I'm getting better with sed all the time but today was a challenging little booger. I wanted to change /etc/pam.d/su from
cat /etc/pam.d/su
#%PAM-1.0
auth sufficient pam_rootok.so
# Uncomment the following line to implicitly trust users in the "wheel" group.
#auth sufficient pam_wheel.so trust use_uid
# Uncomment the following line to require a user to be in the "wheel" group.
#auth required pam_wheel.so use_uid
auth include system-auth
account sufficient pam_succeed_if.so uid = 0 use_uid quiet
account include system-auth
password include system-auth
session include system-auth
session optional pam_xauth.so
to
cat /etc/pam.d/su
#%PAM-1.0
auth sufficient pam_rootok.so
# Uncomment the following line to implicitly trust users in the "wheel" group.
#auth sufficient pam_wheel.so trust use_uid
# Uncomment the following line to require a user to be in the "wheel" group.
auth required pam_wheel.so use_uid
auth include system-auth
account sufficient pam_succeed_if.so uid = 0 use_uid quiet
account include system-auth
password include system-auth
session include system-auth
session optional pam_xauth.so
Notice the absense of the comment on line 6? If you used sed -i 's/\#auth/auth/' <file> it would only look at the first line and then quit.
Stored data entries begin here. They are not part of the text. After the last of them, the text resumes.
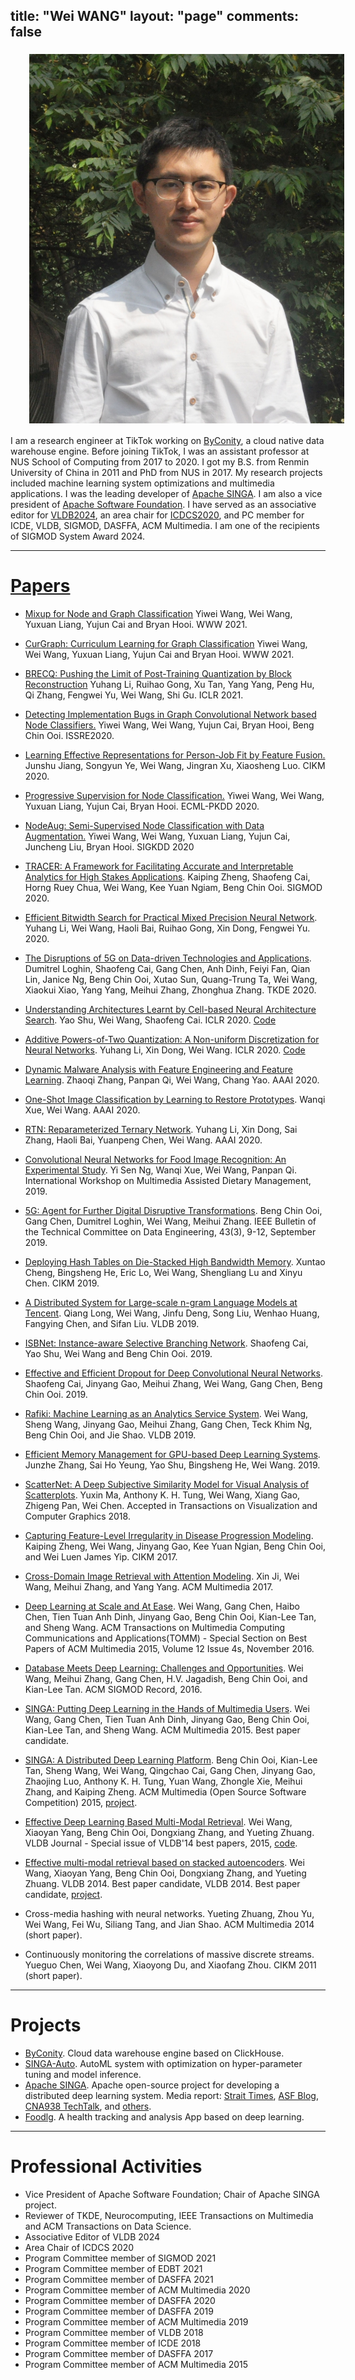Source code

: title: "Wei WANG"
layout: "page"
comments: false
---

<img src='images/avatar.jpg' class='avatar'   style="vertical-align:middle;margin:5px 30px"/>


I am a research engineer at TikTok working on [ByConity](https://github.com/ByConity/ByConity), a cloud native data warehouse engine. Before joining TikTok, I was an assistant professor at NUS School of Computing from 2017 to 2020. I got my B.S. from Renmin University of China in 2011 and PhD from NUS in 2017. My research projects included machine learning system optimizations and multimedia applications. I was the leading developer of [Apache SINGA](http://singa.apache.org/). I am also a vice president of [Apache Software Foundation](https://www.apache.org/foundation/). I have served as an associative editor for [VLDB2024](https://vldb.org/2024/?officers), an area chair for [ICDCS2020](https://icdcs2020.sg/programcommittee.html), and PC member for ICDE, VLDB, SIGMOD, DASFFA, ACM Multimedia. I am one of the recipients of SIGMOD System Award 2024.


---



# [Papers](https://scholar.google.com/citations?user=46Dd4v4AAAAJ&hl=en)

* [Mixup for Node and Graph Classification]()
  Yiwei Wang, Wei Wang, Yuxuan Liang, Yujun Cai and Bryan Hooi. WWW 2021.

* [CurGraph: Curriculum Learning for Graph Classification]()
  Yiwei Wang, Wei Wang, Yuxuan Liang, Yujun Cai and Bryan Hooi. WWW 2021.

* [BRECQ: Pushing the Limit of Post-Training Quantization by Block Reconstruction](https://openreview.net/pdf?id=POWv6hDd9XH)
  Yuhang Li, Ruihao Gong, Xu Tan, Yang Yang, Peng Hu, Qi Zhang, Fengwei Yu, Wei Wang, Shi Gu. ICLR 2021.

* [Detecting Implementation Bugs in Graph Convolutional Network based Node Classifiers.](https://ieeexplore.ieee.org/document/9251083)
  Yiwei Wang, Wei Wang, Yujun Cai, Bryan Hooi, Beng Chin Ooi. ISSRE2020.

* [Learning Effective Representations for Person-Job Fit by Feature Fusion.](https://dl.acm.org/doi/pdf/10.1145/3340531.3412717)
  Junshu Jiang, Songyun Ye, Wei Wang, Jingran Xu, Xiaosheng Luo. CIKM 2020.

* [Progressive Supervision for Node Classification.](https://bitbucket.org/ghentdatascience/ecmlpkdd20-papers/raw/master/RT/sub_221.pdf)
  Yiwei Wang, Wei Wang, Yuxuan Liang, Yujun Cai, Bryan Hooi. ECML-PKDD 2020.

* [NodeAug: Semi-Supervised Node Classification with Data Augmentation.](https://www.kdd.org/kdd2020/accepted-papers/view/nodeaug-semi-supervised-node-classification-with-data-augmentation)
  Yiwei Wang, Wei Wang, Yuxuan Liang, Yujun Cai, Juncheng Liu, Bryan Hooi. SIGKDD 2020

* [TRACER: A Framework for Facilitating Accurate and Interpretable Analytics for High Stakes Applications](https://arxiv.org/abs/2003.12012).
  Kaiping Zheng, Shaofeng Cai, Horng Ruey Chua, Wei Wang, Kee Yuan Ngiam, Beng Chin Ooi. SIGMOD 2020.

* [Efficient Bitwidth Search for Practical Mixed Precision Neural Network](https://arxiv.org/abs/2003.07577).
  Yuhang Li, Wei Wang, Haoli Bai, Ruihao Gong, Xin Dong, Fengwei Yu. 2020.

* [The Disruptions of 5G on Data-driven Technologies and Applications](https://ieeexplore.ieee.org/document/8961984).
  Dumitrel Loghin, Shaofeng Cai, Gang Chen, Anh Dinh, Feiyi Fan, Qian Lin, Janice Ng, Beng Chin Ooi, Xutao Sun, Quang-Trung Ta, Wei Wang, Xiaokui Xiao, Yang Yang, Meihui Zhang, Zhonghua Zhang. TKDE 2020.

* [Understanding Architectures Learnt by Cell-based Neural Architecture Search](https://openreview.net/forum?id=BJxH22EKPS).
  Yao Shu, Wei Wang, Shaofeng Cai. ICLR 2020. [Code](https://github.com/shuyao95/Understanding-NAS)

* [Additive Powers-of-Two Quantization: A Non-uniform Discretization for Neural Networks](https://openreview.net/forum?id=BkgXT24tDS).
  Yuhang Li, Xin Dong, Wei Wang. ICLR 2020. [Code](https://github.com/yhhhli/APoT_Quantization)

* [Dynamic Malware Analysis with Feature Engineering and Feature Learning](https://arxiv.org/abs/1907.07352).
  Zhaoqi Zhang, Panpan Qi, Wei Wang, Chang Yao. AAAI 2020.

* [One-Shot Image Classification by Learning to Restore Prototypes](https://arxiv.org/abs/2005.01234).
  Wanqi Xue, Wei Wang. AAAI 2020.

* [RTN: Reparameterized Ternary Network](https://arxiv.org/abs/1912.02057).
  Yuhang Li, Xin Dong, Sai Zhang, Haoli Bai, Yuanpeng Chen, Wei Wang. AAAI 2020.

* [Convolutional Neural Networks for Food Image Recognition: An Experimental Study](https://dl.acm.org/doi/pdf/10.1145/3347448.3357168).
  Yi Sen Ng, Wanqi Xue, Wei Wang, Panpan Qi. International Workshop on Multimedia Assisted Dietary Management, 2019.

* [5G: Agent for Further Digital Disruptive Transformations](http://sites.computer.org/debull/A19sept/p9.pdf).
  Beng Chin Ooi, Gang Chen, Dumitrel Loghin, Wei Wang, Meihui Zhang. IEEE Bulletin of the Technical Committee on Data Engineering, 43(3), 9-12, September 2019. 

* [Deploying Hash Tables on Die-Stacked High Bandwidth Memory](https://dl.acm.org/citation.cfm?id=3358015).
  Xuntao Cheng, Bingsheng He, Eric Lo, Wei Wang, Shengliang Lu and Xinyu Chen. CIKM 2019.

* [A Distributed System for Large-scale n-gram Language Models at Tencent](http://www.vldb.org/pvldb/vol12/p2206-long.pdf).
  Qiang Long, Wei Wang, Jinfu Deng, Song Liu, Wenhao Huang, Fangying Chen, and Sifan Liu. VLDB 2019.

* [ISBNet: Instance-aware Selective Branching Network](https://arxiv.org/abs/1905.04849).
  Shaofeng Cai, Yao Shu, Wei Wang and Beng Chin Ooi. 2019.

* [Effective and Efficient Dropout for Deep Convolutional Neural Networks](https://arxiv.org/abs/1904.03392).
  Shaofeng Cai, Jinyang Gao, Meihui Zhang, Wei Wang, Gang Chen, Beng Chin Ooi. 2019.

* [Rafiki: Machine Learning as an Analytics Service System](http://www.vldb.org/pvldb/vol12/p128-wang.pdf).
  Wei Wang, Sheng Wang, Jinyang Gao, Meihui Zhang, Gang Chen, Teck Khim Ng, Beng Chin Ooi, and Jie Shao. VLDB 2019.

* [Efficient Memory Management for GPU-based Deep Learning Systems](https://arxiv.org/abs/1903.06631).
  Junzhe Zhang, Sai Ho Yeung, Yao Shu, Bingsheng He, Wei Wang. 2019.

* [ScatterNet: A Deep Subjective Similarity Model for Visual Analysis of Scatterplots](https://www.comp.nus.edu.sg/~atung/publication/scatternet_draft.pdf).
  Yuxin Ma, Anthony K. H. Tung, Wei Wang, Xiang Gao, Zhigeng Pan, Wei Chen. Accepted in Transactions on Visualization and Computer Graphics 2018.

* [Capturing Feature-Level Irregularity in Disease Progression Modeling](http://www.comp.nus.edu.sg/~kaiping/2017-11-9-KaipingZheng-cikm.pdf).
  Kaiping Zheng, Wei Wang, Jinyang Gao, Kee Yuan Ngian, Beng Chin Ooi, and Wei Luen James Yip. CIKM 2017.

* [Cross-Domain Image Retrieval with Attention Modeling](https://arxiv.org/abs/1709.01784).
  Xin Ji, Wei Wang, Meihui Zhang, and Yang Yang. ACM Multimedia 2017.

* [Deep Learning at Scale and At Ease](http://delivery.acm.org/10.1145/3000000/2996464/a69-wang.pdf?ip=202.166.19.179&id=2996464&acc=OA&key=4D4702B0C3E38B35%2E4D4702B0C3E38B35%2E4D4702B0C3E38B35%2E15F56E1470BE2D9E&CFID=695246172&CFTOKEN=39222796&__acm__=1479539828_f80e20c334ffcbb5a1e5bba36a6a969c).
  Wei Wang, Gang Chen, Haibo Chen, Tien Tuan Anh Dinh, Jinyang Gao, Beng Chin Ooi, Kian-Lee Tan, and Sheng Wang.  ACM Transactions on Multimedia Computing Communications and Applications(TOMM) - Special Section on Best Papers of ACM Multimedia 2015, Volume 12 Issue 4s, November 2016.

* [Database Meets Deep Learning: Challenges and Opportunities](https://arxiv.org/abs/1906.08986).
  Wei Wang, Meihui Zhang, Gang Chen, H.V. Jagadish, Beng Chin Ooi, and Kian-Lee Tan. ACM SIGMOD Record, 2016.

* [SINGA: Putting Deep Learning in the Hands of Multimedia Users](http://www.comp.nus.edu.sg/~ooibc/singa-mm15.pdf).
  Wei Wang, Gang Chen, Tien Tuan Anh Dinh, Jinyang Gao, Beng Chin Ooi, Kian-Lee Tan, and Sheng Wang. ACM Multimedia 2015. Best paper candidate.

* [SINGA: A Distributed Deep Learning Platform](http://www.comp.nus.edu.sg/~ooibc/singaopen-mm15.pdf).
  Beng Chin Ooi, Kian-Lee Tan, Sheng Wang, Wei Wang, Qingchao Cai, Gang Chen, Jinyang Gao, Zhaojing Luo, Anthony K. H. Tung, Yuan Wang, Zhongle Xie, Meihui Zhang, and Kaiping Zheng. ACM Multimedia (Open Source Software Competition) 2015, [project](http://singa.apache.org/).

* [Effective Deep Learning Based Multi-Modal Retrieval](http://link.springer.com/article/10.1007/s00778-015-0391-4?wt_mc=email.event.1.SEM.ArticleAuthorOnlineFirst).
  Wei Wang, Xiaoyan Yang, Beng Chin Ooi, Dongxiang Zhang, and Yueting Zhuang. VLDB Journal - Special issue of VLDB'14 best papers, 2015, [code](https://github.com/nudles/vldbj-code).

* [Effective multi-modal retrieval based on stacked autoencoders](http://www.comp.nus.edu.sg/~ooibc/crossmodalvldb14.pdf).
  Wei Wang, Xiaoyan Yang, Beng Chin Ooi, Dongxiang Zhang, and Yueting Zhuang. VLDB 2014. Best paper candidate, VLDB 2014. Best paper candidate, [project](2015/05/03/msae).

* Cross-media hashing with neural networks.
  Yueting Zhuang, Zhou Yu, Wei Wang, Fei Wu, Siliang Tang, and Jian Shao. ACM Multimedia 2014 (short paper).

* Continuously monitoring the correlations of massive discrete streams.
  Yueguo Chen, Wei Wang, Xiaoyong Du, and Xiaofang Zhou. CIKM 2011 (short paper).

---

# Projects
* [ByConity](https://github.com/ByConity/ByConity). Cloud data warehouse engine based on ClickHouse.
* [SINGA-Auto](https://github.com/nusdbsystem/singa-auto). AutoML system with optimization on hyper-parameter tuning and model inference.
* [Apache SINGA](http://singa.apache.org). Apache open-source project for developing a distributed deep learning system. Media report: [Strait Times](https://www.straitstimes.com/tech/nus-teams-ai-system-first-from-southeast-asia-to-enter-ranks-of-worlds-top-open-source-software), [ASF Blog](https://blogs.apache.org/foundation/entry/the-apache-software-foundation-announces57), [CNA938 TechTalk](https://www.channelnewsasia.com/news/cna938), and [others](https://cms.comp.nus.edu.sg/news/news-media/3176-2019-asf-singa).
* [Foodlg](http://www.foodlg.com/). A health tracking and analysis App based on deep learning.

---

# Professional Activities
* Vice President of Apache Software Foundation; Chair of Apache SINGA project.
* Reviewer of TKDE, Neurocomputing, IEEE Transactions on Multimedia and ACM Transactions on Data Science.
* Associative Editor of VLDB 2024
* Area Chair of ICDCS 2020
* Program Committee member of SIGMOD 2021
* Program Committee member of EDBT 2021
* Program Committee member of DASFFA 2021
* Program Committee member of ACM Multimedia 2020
* Program Committee member of DASFFA 2020
* Program Committee member of DASFFA 2019
* Program Committee member of ACM Multimedia 2019
* Program Committee member of VLDB 2018
* Program Committee member of ICDE 2018
* Program Committee member of DASFFA 2017
* Program Committee member of ACM Multimedia 2015
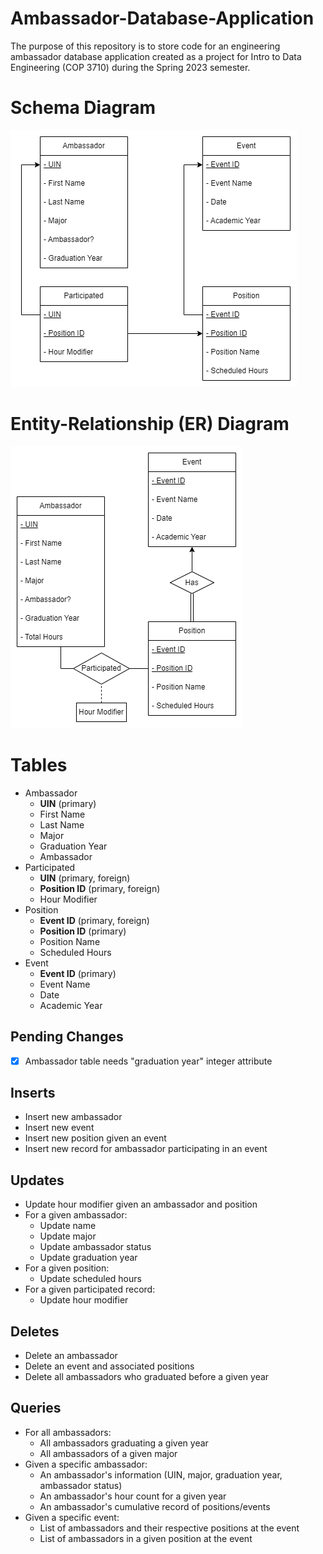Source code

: # Ambassador-Database-Application
The purpose of this repository is to store code for an engineering ambassador database application created as a project for Intro to Data Engineering (COP 3710) during the Spring 2023 semester.

# Schema Diagram
![image](database_schema.png)

# Entity-Relationship (ER) Diagram 
![image](database_entity_relation_diagram.png)

# Tables
- Ambassador 
   - **UIN** (primary)
   - First Name
   - Last Name
   - Major
   - Graduation Year
   - Ambassador
- Participated 
   - **UIN** (primary, foreign)
   - **Position ID** (primary, foreign)
   - Hour Modifier
- Position 
   - **Event ID** (primary, foreign)
   - **Position ID** (primary)
   - Position Name
   - Scheduled Hours
- Event 
   - **Event ID** (primary)
   - Event Name
   - Date
   - Academic Year

## Pending Changes
- [x] Ambassador table needs "graduation year" integer attribute

## Inserts
- Insert new ambassador
- Insert new event
- Insert new position given an event
- Insert new record for ambassador participating in an event

## Updates
- Update hour modifier given an ambassador and position
- For a given ambassador:
    - Update name
    - Update major
    - Update ambassador status
    - Update graduation year
- For a given position:
    - Update scheduled hours
- For a given participated record:
    - Update hour modifier

## Deletes
- Delete an ambassador
- Delete an event and associated positions
- Delete all ambassadors who graduated before a given year

## Queries
- For all ambassadors:
    - All ambassadors graduating a given year
    - All ambassadors of a given major
- Given a specific ambassador:
    - An ambassador's information (UIN, major, graduation year, ambassador status)
    - An ambassador's hour count for a given year
    - An ambassador's cumulative record of positions/events
- Given a specific event:
    - List of ambassadors and their respective positions at the event
    - List of ambassadors in a given position at the event




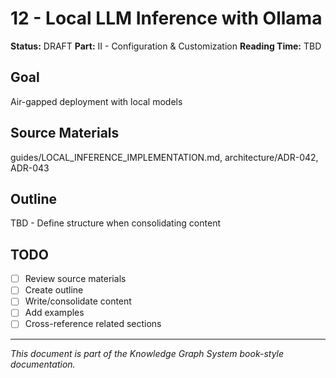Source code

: # 12 - Local LLM Inference with Ollama

**Status:** DRAFT
**Part:** II - Configuration & Customization
**Reading Time:** TBD

## Goal

Air-gapped deployment with local models

## Source Materials

guides/LOCAL_INFERENCE_IMPLEMENTATION.md, architecture/ADR-042, ADR-043

## Outline

TBD - Define structure when consolidating content

## TODO

- [ ] Review source materials
- [ ] Create outline
- [ ] Write/consolidate content
- [ ] Add examples
- [ ] Cross-reference related sections

---

*This document is part of the Knowledge Graph System book-style documentation.*
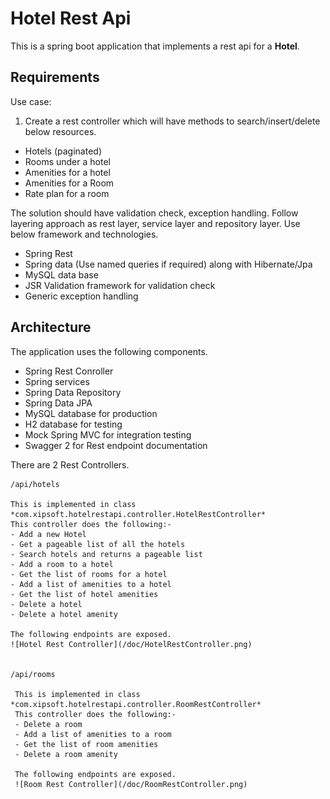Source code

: # Hotel Rest Api

This is a spring boot application that implements a rest api for a **Hotel**.

## Requirements
Use case:  
1.	Create a rest controller which will have methods to search/insert/delete below resources. 
-	Hotels (paginated)
-	Rooms under a hotel
-	Amenities for a hotel
-	Amenities for a Room
-	Rate plan for a room

The solution should have validation check, exception handling. Follow layering approach as rest layer, service layer and repository layer. Use below framework and technologies. 
-	Spring Rest
-	Spring data (Use named queries if required) along with Hibernate/Jpa
-	MySQL data base
-	JSR Validation framework for validation check
-	Generic exception handling

## Architecture
The application uses the following components.

- Spring Rest Conroller
- Spring services
- Spring Data Repository
- Spring Data JPA
- MySQL database for production
- H2 database for testing
- Mock Spring MVC for integration testing
- Swagger 2 for Rest endpoint documentation

There are 2 Rest Controllers.

    /api/hotels
 
    This is implemented in class *com.xipsoft.hotelrestapi.controller.HotelRestController*
    This controller does the following:-
    - Add a new Hotel
    - Get a pageable list of all the hotels
    - Search hotels and returns a pageable list
    - Add a room to a hotel
    - Get the list of rooms for a hotel
    - Add a list of amenities to a hotel
    - Get the list of hotel amenities
    - Delete a hotel
    - Delete a hotel amenity
 
    The following endpoints are exposed.
    ![Hotel Rest Controller](/doc/HotelRestController.png)
 

    /api/rooms
     
     This is implemented in class *com.xipsoft.hotelrestapi.controller.RoomRestController*
     This controller does the following:-
     - Delete a room
     - Add a list of amenities to a room
     - Get the list of room amenities
     - Delete a room amenity
      
     The following endpoints are exposed.
     ![Room Rest Controller](/doc/RoomRestController.png)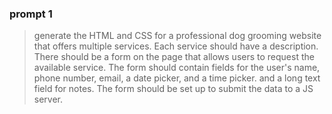 ### prompt 1 
> generate the HTML and CSS for a professional dog grooming website that offers multiple services. Each service should have a description. There should be a form on the page that allows users to request the available service. The form should contain fields for the user's name, phone number, email, a date picker, and a time picker. and a long text field for notes. The form should be set up to submit the data to a JS server.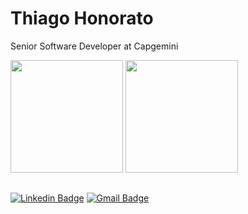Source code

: # Thiago Honorato

Senior Software Developer at Capgemini
<div>
  <img height="180em" src="https://github-readme-stats.vercel.app/api?username=thiagohbhonorato&show_icons=true&include_all_commits=true&count_private=true&title_color=05727a&text_color=c9d1d9&bg_color=0d1117&icon_color=05727a"/>
  <img height="180em" src="https://github-readme-stats.vercel.app/api/top-langs?username=thiagohbhonorato&layout=compact&langs_count=7&title_color=05727a&text_color=c9d1d9&bg_color=0d1117&icon_color=05727a"/>
</div>

##

[![Linkedin Badge](https://img.shields.io/badge/-Thiago%20Honorato-05727a?style=flat-square&logo=Linkedin&logoColor=white&link=https://www.linkedin.com/in/thiagohbhonorato/)](https://www.linkedin.com/in/thiagohbhonorato/) 
[![Gmail Badge](https://img.shields.io/badge/-thiagohbhonorato@gmail.com-05727a?style=flat-square&logo=Gmail&logoColor=white&link=mailto:thiagohbhonorato@gmail.com)](mailto:thiagohbhonorato@gmail.com)

<!--
**thiagohbhonorato/thiagohbhonorato** is a ✨ _special_ ✨ repository because its `README.md` (this file) appears on your GitHub profile.

Here are some ideas to get you started:

- 🔭 I’m currently working on ...
- 🌱 I’m currently learning ...
- 👯 I’m looking to collaborate on ...
- 🤔 I’m looking for help with ...
- 💬 Ask me about ...
- 📫 How to reach me: ...
- 😄 Pronouns: ...
- ⚡ Fun fact: ...
-->
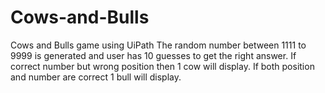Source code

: # Cows-and-Bulls
Cows and Bulls game using UiPath
The random number between 1111 to 9999 is generated and user has 10 guesses to get the right answer.
If correct number but wrong position then 1 cow will display. If both position and number are correct 1 bull will display.
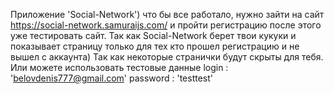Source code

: Приложение 'Social-Network')
что бы все работало, нужно зайти на сайт
https://social-network.samuraijs.com/
и пройти регистрацию после этого уже тестировать сайт.
Так как Social-Network берет твои кукуки и показывает страницу только для тех кто прошел регистрацию и не вышел с аккаунта)
Так как некоторые странички будут скрыты для тебя.
Или можете использовать тестовые данные 
login : 'belovdenis777@gmail.com'
password : 'testtest'

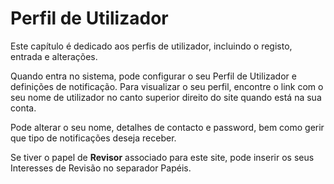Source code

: # Perfil de Utilizador

Este capítulo é dedicado aos perfis de utilizador, incluindo o registo, entrada e alterações.

Quando entra no sistema, pode configurar o seu Perfil de Utilizador e definições de notificação. Para visualizar o seu perfil, encontre o link com o seu nome de utilizador no canto superior direito do site quando está na sua conta.

Pode alterar o seu nome, detalhes de contacto e password, bem como gerir que tipo de notificações deseja receber.

Se tiver o papel de **Revisor** associado para este site, pode inserir os seus Interesses de Revisão no separador Papéis.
If you used sed -i 's/\#auth/auth/g' it'd change all of them. I wanted to change just ONE out of the whole file. The trick? To specify a LINE for sed to work on.
sed -i '6s/\#auth/auth/' /etc/pam.d/su
Finally! Looked for a while to find the answer. The key is using the line number at the beginning of the search string here. This link helped me get going in the right direction, http://www.linuxquestions.org/questions/linux-software-2/sed-display-text-on-specific-line-of-text-file-397405/. but it didn't give me EXACTLY what I wanted. However it helped me figure out how to specify a line. I knew I could do it after I was able to print the line I wanted to work on. SUCCESS!!